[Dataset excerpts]
-*-*-
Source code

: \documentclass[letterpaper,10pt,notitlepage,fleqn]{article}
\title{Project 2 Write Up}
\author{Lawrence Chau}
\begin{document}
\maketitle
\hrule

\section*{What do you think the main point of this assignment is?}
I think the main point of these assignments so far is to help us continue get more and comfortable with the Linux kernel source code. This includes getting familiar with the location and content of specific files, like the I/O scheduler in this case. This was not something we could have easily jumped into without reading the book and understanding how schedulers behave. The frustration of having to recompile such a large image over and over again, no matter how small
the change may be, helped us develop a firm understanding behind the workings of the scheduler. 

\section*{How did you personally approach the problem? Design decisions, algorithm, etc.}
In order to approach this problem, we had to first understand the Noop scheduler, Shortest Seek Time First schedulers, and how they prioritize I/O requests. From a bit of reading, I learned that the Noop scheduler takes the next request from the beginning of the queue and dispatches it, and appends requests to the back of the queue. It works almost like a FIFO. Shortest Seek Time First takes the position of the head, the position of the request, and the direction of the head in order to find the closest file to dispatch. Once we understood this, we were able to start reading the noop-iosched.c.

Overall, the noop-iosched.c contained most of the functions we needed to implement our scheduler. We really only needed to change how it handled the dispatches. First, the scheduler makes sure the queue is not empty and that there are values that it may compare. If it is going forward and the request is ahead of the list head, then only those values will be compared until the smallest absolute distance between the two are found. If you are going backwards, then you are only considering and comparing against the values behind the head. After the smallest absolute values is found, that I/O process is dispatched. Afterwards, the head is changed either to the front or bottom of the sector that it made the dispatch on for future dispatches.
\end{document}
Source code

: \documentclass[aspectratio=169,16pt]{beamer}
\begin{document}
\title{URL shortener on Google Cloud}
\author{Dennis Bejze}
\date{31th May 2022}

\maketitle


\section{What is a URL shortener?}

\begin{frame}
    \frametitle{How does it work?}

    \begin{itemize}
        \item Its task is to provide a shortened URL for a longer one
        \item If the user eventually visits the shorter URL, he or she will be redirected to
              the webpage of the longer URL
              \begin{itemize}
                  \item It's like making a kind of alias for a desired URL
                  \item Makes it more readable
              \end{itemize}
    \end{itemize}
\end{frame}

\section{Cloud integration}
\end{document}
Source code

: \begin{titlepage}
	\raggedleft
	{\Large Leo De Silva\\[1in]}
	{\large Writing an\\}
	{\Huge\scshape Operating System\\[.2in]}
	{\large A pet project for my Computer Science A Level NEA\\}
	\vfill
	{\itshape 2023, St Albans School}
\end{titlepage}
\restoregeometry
-*-*-
■ AIM OF THE EXERCISE: Filter the data for the string "What" and copy every line that has it.

■ RESULT FOR THIS TASK:
\section*{What do you think the main point of this assignment is?}
\section{What is a URL shortener?}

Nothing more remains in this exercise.